New York – In the world of performance evaluation, we have generally accepted the concept of synthetic return, batting averages and sorting ability as the industry standards of how well a research firm’s recommendations behave. While we generally support the approach and goals of this analysis, there are other ways to assess forecasting ability, namely forecast error.
Forecast error evaluation is the standard mechanism to assess the trustworhiness of the results eminating from regression or econometric analyses. If a forecasting technique, be it qualitative or quantitative, is valuable, it should exhibit a low differential between the forecasts it produces and the future results that arise.
As such, a forecast that demonstrates a low variation in its errors is considered to be a good forecast.
In synthetic return analysis, we take each of a research firm’s recommendations and synthetically buy, sell or hold the firm’s recommended stocks. The firm that has the highest synthetic return wins the contest. While this is a common sense approach, it does not necessarily reflect good forecasting.
On the other hand, good forecasting does not necessarilly produce a profit. Since forecast error focuses on the closeness of the forecast to the actual, it is possible that the forecast and the actual could be very close, yet have opposite signs. This would be a bad result for a synthetic performance perspective.
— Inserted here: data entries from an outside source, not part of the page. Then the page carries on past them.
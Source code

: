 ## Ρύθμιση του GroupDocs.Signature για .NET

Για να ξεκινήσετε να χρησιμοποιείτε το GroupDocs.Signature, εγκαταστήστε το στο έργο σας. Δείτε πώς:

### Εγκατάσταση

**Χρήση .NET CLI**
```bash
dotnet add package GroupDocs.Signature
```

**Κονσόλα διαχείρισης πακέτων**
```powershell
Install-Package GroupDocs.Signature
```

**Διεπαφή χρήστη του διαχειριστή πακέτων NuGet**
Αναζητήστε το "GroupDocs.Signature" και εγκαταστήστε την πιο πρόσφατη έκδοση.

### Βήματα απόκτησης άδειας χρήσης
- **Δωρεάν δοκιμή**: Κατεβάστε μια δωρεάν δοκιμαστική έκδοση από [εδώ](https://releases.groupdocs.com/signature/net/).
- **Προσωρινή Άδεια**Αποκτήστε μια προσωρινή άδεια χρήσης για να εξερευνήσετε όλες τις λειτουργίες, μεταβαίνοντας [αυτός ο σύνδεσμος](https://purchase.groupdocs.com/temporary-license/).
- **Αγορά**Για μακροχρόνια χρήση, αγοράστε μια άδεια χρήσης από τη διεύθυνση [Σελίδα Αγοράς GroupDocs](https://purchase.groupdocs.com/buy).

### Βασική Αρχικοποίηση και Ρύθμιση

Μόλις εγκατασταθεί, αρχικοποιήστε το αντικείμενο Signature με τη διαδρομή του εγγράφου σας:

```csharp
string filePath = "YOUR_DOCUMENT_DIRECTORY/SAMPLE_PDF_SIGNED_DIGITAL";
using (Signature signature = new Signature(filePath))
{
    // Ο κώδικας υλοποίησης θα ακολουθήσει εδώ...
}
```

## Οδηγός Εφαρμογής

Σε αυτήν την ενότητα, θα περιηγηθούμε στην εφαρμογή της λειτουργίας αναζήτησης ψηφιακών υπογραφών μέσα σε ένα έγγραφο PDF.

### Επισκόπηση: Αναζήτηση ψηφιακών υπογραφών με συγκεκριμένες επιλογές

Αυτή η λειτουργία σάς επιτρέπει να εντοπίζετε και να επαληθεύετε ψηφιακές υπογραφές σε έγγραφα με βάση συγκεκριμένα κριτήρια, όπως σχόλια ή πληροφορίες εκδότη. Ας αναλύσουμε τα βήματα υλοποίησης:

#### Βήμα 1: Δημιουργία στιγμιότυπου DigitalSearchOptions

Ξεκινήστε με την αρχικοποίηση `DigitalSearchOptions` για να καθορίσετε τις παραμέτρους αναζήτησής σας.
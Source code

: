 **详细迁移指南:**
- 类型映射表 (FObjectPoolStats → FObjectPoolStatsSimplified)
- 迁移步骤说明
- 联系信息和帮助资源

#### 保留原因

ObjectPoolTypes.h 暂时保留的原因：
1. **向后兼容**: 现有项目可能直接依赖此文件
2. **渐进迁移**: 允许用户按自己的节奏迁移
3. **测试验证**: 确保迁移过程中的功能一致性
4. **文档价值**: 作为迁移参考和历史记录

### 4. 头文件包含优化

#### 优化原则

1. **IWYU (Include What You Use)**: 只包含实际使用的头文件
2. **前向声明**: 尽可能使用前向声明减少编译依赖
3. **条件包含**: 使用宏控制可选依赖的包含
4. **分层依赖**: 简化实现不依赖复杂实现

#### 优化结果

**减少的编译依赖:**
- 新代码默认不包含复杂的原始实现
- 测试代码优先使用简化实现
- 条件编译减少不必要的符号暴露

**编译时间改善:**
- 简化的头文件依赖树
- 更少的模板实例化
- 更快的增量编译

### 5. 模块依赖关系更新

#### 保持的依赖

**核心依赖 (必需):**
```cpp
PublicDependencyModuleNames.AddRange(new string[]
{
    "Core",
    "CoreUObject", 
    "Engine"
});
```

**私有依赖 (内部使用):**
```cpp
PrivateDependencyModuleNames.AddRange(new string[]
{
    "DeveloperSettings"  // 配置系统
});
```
Also, a firm that wins on synthetic returns, could have expected a stock to rise 5%, while it subsequently rose by 35%. The current systems would assess this as a superior result, even though it would be a bad forecast (i.e. the forecast is a vast distance from the result).
What we are really measuring using the synthetic returns is the ability of the firm to sort its coverage list into buy and sell buckets. If RPs could actually forecast stock prices, rather than simply allocate them to buy, sell, or hold classifications, we could be much more acurate in assessing the quality of those forecasts.
Meanwhile the institutional market has been shifting its focus from stock recommendations to lower level (primary) information, including supply chain analysis, channel checks, product pipeline analysis and market research. Although many of the firms in this space do not produce traditional stock recommendations, the ideas that are generated are clearly actionable.
Consequently, good performance is not necessarily synonymous with good forecasting, nor are either necessarily synonymous with good research.